Papiamentu, the language of Curaçao

Jul 8, 2010 by

Unlike many other creoles that are endangered and whose extinction is just a matter of time, Papiamentu, a Creole language spoken by some 200,000 people on the islands of Curaçao, Bonaire and Aruba, is thriving.

The origins of Papiamentu are fascinating: it was born in a Dutch colony yet based on Portuguese and Spanish (even though Dutch Creoles crystallized elsewhere in the Dutch empire). Some scholars say Papiamentu evolved from a Portuguese-based pidgin once used in West Africa, which developed further in the 17th century when Curaçao was an entrepôt for South America’s slave trade and a cosmopolitan Dutch outpost settled in part by Portuguese- and Spanish-speaking Jews. Throughout its history Papiamentu has been influenced by African slaves, Sephardic merchants and Dutch colonists, and one can hear in it rhythms of Brazilian Portuguese, sprinkled with words from Dutch and English as well as from the Spanish of nearby Venezuela.

One reason for the relatively robust status of Papiamentu (especially compared to other, English-, French- and Spanish-based creoles) is the relative weakness of Dutch compared with other colonial languages, says Derek Bickerton, one of the leading authorities on creoles. Unlike English, French or Spanish, Dutch never had the same predominant social position in the colonies. And as a result, Papiamentu never had the same social stigma as many other creoles did. As a result, Papiamentu shows rare signs of vibrancy and official recognition. Most Curaçao newspapers are published in Papiamentu. Bookstores sell novels and poetry collections in Papiamentu. Music stores sell CDs recorded in Papiamentu by musicians like the protest singer Oswin Chin Behilia or the jazz vocalist Izaline Calister. Of 30 or so radio stations here, nearly all broadcast in Papiamentu. Turn on the television and there one hears Papiamentu. Even legislators in Parliament debate in Papiamentu.

According to Bart Jacobs, a Dutch linguist who studies Papiamentu:

“While English and French Creoles get more attention, the extension of Papiamentu into different domains like writing, education and policy is incredibly high. This bodes very well for the language’s chances to survive, and possibly even thrive well into the future.”

Transforming status quo into law, in 2007 officials here recognized Papiamentu as an official language, alongside Dutch and English. This is a rare distinction for a creole, and one made in few other countries. Papua New Guinea made its English Creole, Tok Pisin, official, as the island nation of Seychelles did with its French Creole, Seselwa.
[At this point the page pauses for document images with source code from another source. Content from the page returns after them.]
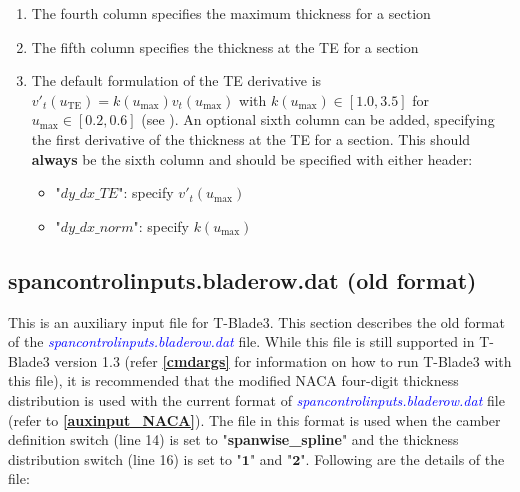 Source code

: \documentclass[8pt]{article}
\begin{document}
\begin{itemize}[leftmargin=*]
\begin{enumerate}[label=\alph*]
        \item The fourth column specifies the maximum thickness for a section
        \item The fifth column specifies the thickness at the TE for a section
      \item The default formulation of the TE derivative is $v'_{t}(u_{\text{TE}}) = k(u_{\text{max}})v_{t}(u_{\text{max}})$ with $k(u_{\text{max}}) \in [1.0,3.5]$ for $u_{\text{max}} \in [0.2,0.6]$ (see \cite{AbbottText}). An optional sixth column can be added, specifying the first derivative of the thickness at the TE for a section. This should \textbf{always} be the sixth column and should be specified with either header:
      \begin{itemize}[label=\FilledSmallSquare]
          \item "$dy\_dx\_TE$": specify $v'_{t}(u_{\text{max}})$
          \item "$dy\_dx\_norm$": specify $k(u_{\text{max}})$
      \end{itemize}
    \end{enumerate}
\end{itemize}

\subsection{spancontrolinputs.bladerow.dat (old format)}\label{auxinput1}
\noindent
This is an auxiliary input file for T-Blade3. This section describes the old format of the \textit{\textcolor{blue}{spancontrolinputs.bladerow.dat}} file. While this file is still supported in T-Blade3 version 1.3 (refer \textbf{\ref{cmdargs}} for information on how to run T-Blade3 with this file), it is recommended that the modified NACA four-digit thickness distribution is used with the current format of \textit{\textcolor{blue}{spancontrolinputs.bladerow.dat}} file (refer to \textbf{\ref{auxinput_NACA}}). The file in this format is used when the camber definition switch (line 14) is set to "\textbf{spanwise\_spline}" and the thickness distribution switch (line 16) is set to "$\mathbf{1}$" and "$\mathbf{2}$". Following are the details of the file:
\end{document}
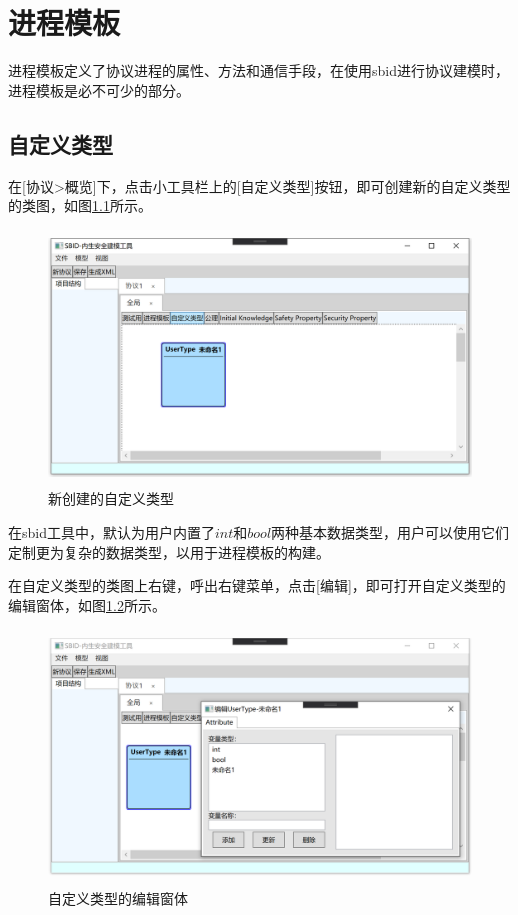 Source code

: \chapter{进程模板}

进程模板定义了协议进程的属性、方法和通信手段，在使用sbid进行协议建模时，进程模板是必不可少的部分。

\section{自定义类型}
在[协议>概览]下，点击小工具栏上的[自定义类型]按钮，即可创建新的自定义类型的类图，如图\ref{create_usertype}所示。
    \begin{figure}[h]
	\centering
	\includegraphics[width=12cm,height=6.75cm]{imgs/create_usertype.png}
	\caption{新创建的自定义类型}
	\label{create_usertype}
	\end{figure}
\par
在sbid工具中，默认为用户内置了$int$和$bool$两种基本数据类型，用户可以使用它们定制更为复杂的数据类型，以用于进程模板的构建。
\par
在自定义类型的类图上右键，呼出右键菜单，点击[编辑]，即可打开自定义类型的编辑窗体，如图\ref{usertype_edit_window}所示。
\begin{figure}[h]
	\centering
	\includegraphics[width=12cm,height=6.75cm]{imgs/usertype_edit_window.png}
	\caption{自定义类型的编辑窗体}
	\label{usertype_edit_window}
\end{figure}
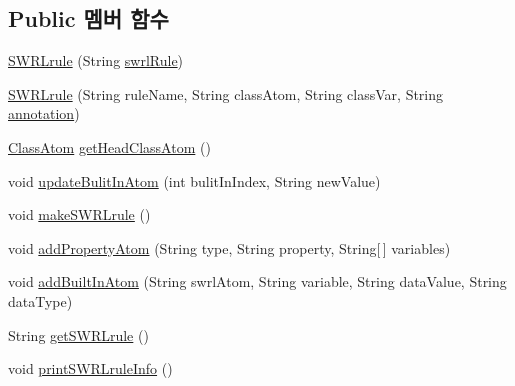 \subsection*{Public 멤버 함수}
\begin{DoxyCompactItemize}
\item 
\mbox{\hyperlink{classcom_1_1github_1_1aites_1_1framework_1_1rule_1_1_s_w_r_lrule_a984917d455fb3d9bf7aecf46bfef72cd}{S\+W\+R\+Lrule}} (String \mbox{\hyperlink{classcom_1_1github_1_1aites_1_1framework_1_1rule_1_1_s_w_r_lrule_adde1291a731073840a5ac9e535bf6f3f}{swrl\+Rule}})
\item 
\mbox{\hyperlink{classcom_1_1github_1_1aites_1_1framework_1_1rule_1_1_s_w_r_lrule_ae70ff52287865719636e6c63ece1fcd2}{S\+W\+R\+Lrule}} (String rule\+Name, String class\+Atom, String class\+Var, String \mbox{\hyperlink{classcom_1_1github_1_1aites_1_1framework_1_1rule_1_1_s_w_r_lrule_af98a0b14045d483b30ad511f0627fe3f}{annotation}})
\item 
\mbox{\hyperlink{classcom_1_1github_1_1aites_1_1framework_1_1rule_1_1_s_w_r_lrule_1_1_class_atom}{Class\+Atom}} \mbox{\hyperlink{classcom_1_1github_1_1aites_1_1framework_1_1rule_1_1_s_w_r_lrule_ac1db206d60cb8bea838593d3e0dcfd02}{get\+Head\+Class\+Atom}} ()
\item 
void \mbox{\hyperlink{classcom_1_1github_1_1aites_1_1framework_1_1rule_1_1_s_w_r_lrule_a4bdc9396085aa17600949d679657c2ad}{update\+Bulit\+In\+Atom}} (int bulit\+In\+Index, String new\+Value)
\item 
void \mbox{\hyperlink{classcom_1_1github_1_1aites_1_1framework_1_1rule_1_1_s_w_r_lrule_a8b6f04d7d532e8150e4be3ba796c28e9}{make\+S\+W\+R\+Lrule}} ()
\item 
void \mbox{\hyperlink{classcom_1_1github_1_1aites_1_1framework_1_1rule_1_1_s_w_r_lrule_ac6d5eaf0c61fd53ba7934558557c2f9a}{add\+Property\+Atom}} (String type, String property, String\mbox{[}$\,$\mbox{]} variables)
\item 
void \mbox{\hyperlink{classcom_1_1github_1_1aites_1_1framework_1_1rule_1_1_s_w_r_lrule_a59ae07c448962dabb798a34e54b5e72b}{add\+Built\+In\+Atom}} (String swrl\+Atom, String variable, String data\+Value, String data\+Type)
\item 
String \mbox{\hyperlink{classcom_1_1github_1_1aites_1_1framework_1_1rule_1_1_s_w_r_lrule_ab194dfde2668dca1f79b533695d71e67}{get\+S\+W\+R\+Lrule}} ()
\item 
void \mbox{\hyperlink{classcom_1_1github_1_1aites_1_1framework_1_1rule_1_1_s_w_r_lrule_ac24b01677beb4d4004f41cf1da585497}{print\+S\+W\+R\+Lrule\+Info}} ()
\end{DoxyCompactItemize}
But Papiamentu still has not replaced Dutch in all spheres of life. Curaçao’s laws are still written in Dutch. Many novelists still prefer to write in Dutch. Some schools start out teaching children in Papiamentu, but then transition to Dutch, bowing to the economic opportunities the Netherlands still provide for many islanders. And yet, economic opportunities and relative prosperity of the Papiamentu-speaking islands, which have per capita incomes of more than $16,000 a year, help the survival of Papiamentu.

According to NY Times report on July 5, 2010, Curaçao officials say that Papiamentu “will keep its official status when the Netherlands Antilles is dissolved in October”. Curaçao and the Dutch half of St. Maarten will become independent nations in the Kingdom of the Netherlands, while three other islands become the equivalent of Dutch municipalities. The Netherlands will continue to oversee the defense and foreign affairs of all the islands involved, as it does now with Aruba.

And Papiamentu is an important tool in this independence process. For the leftists, such as Helmin Wiels, the leader of the Pueblo Soberano party, which favors a complete break from the Netherlands, there is no room for Dutch in Curaçao:

“if Curaçao were to achieve full independence, its official language should be Papiamentu, along with English and Spanish”.

And Dutch? For Wiels, Dutch has no room in Curaçao: “Dutch is a dead language the same as Greek or Latin,” he said. So in a way, Papiamentu is a symbol of Curaçao independence. According to Wiels,

“The preservation of Papiamentu would allow us to absorb the influences of our South American brothers while keeping alive that which makes us unique.”

So perhaps the importance of the proverbial army and navy (and national flag and other trappings of a nation-state) for the survival of this or that language should not be discounted too easily.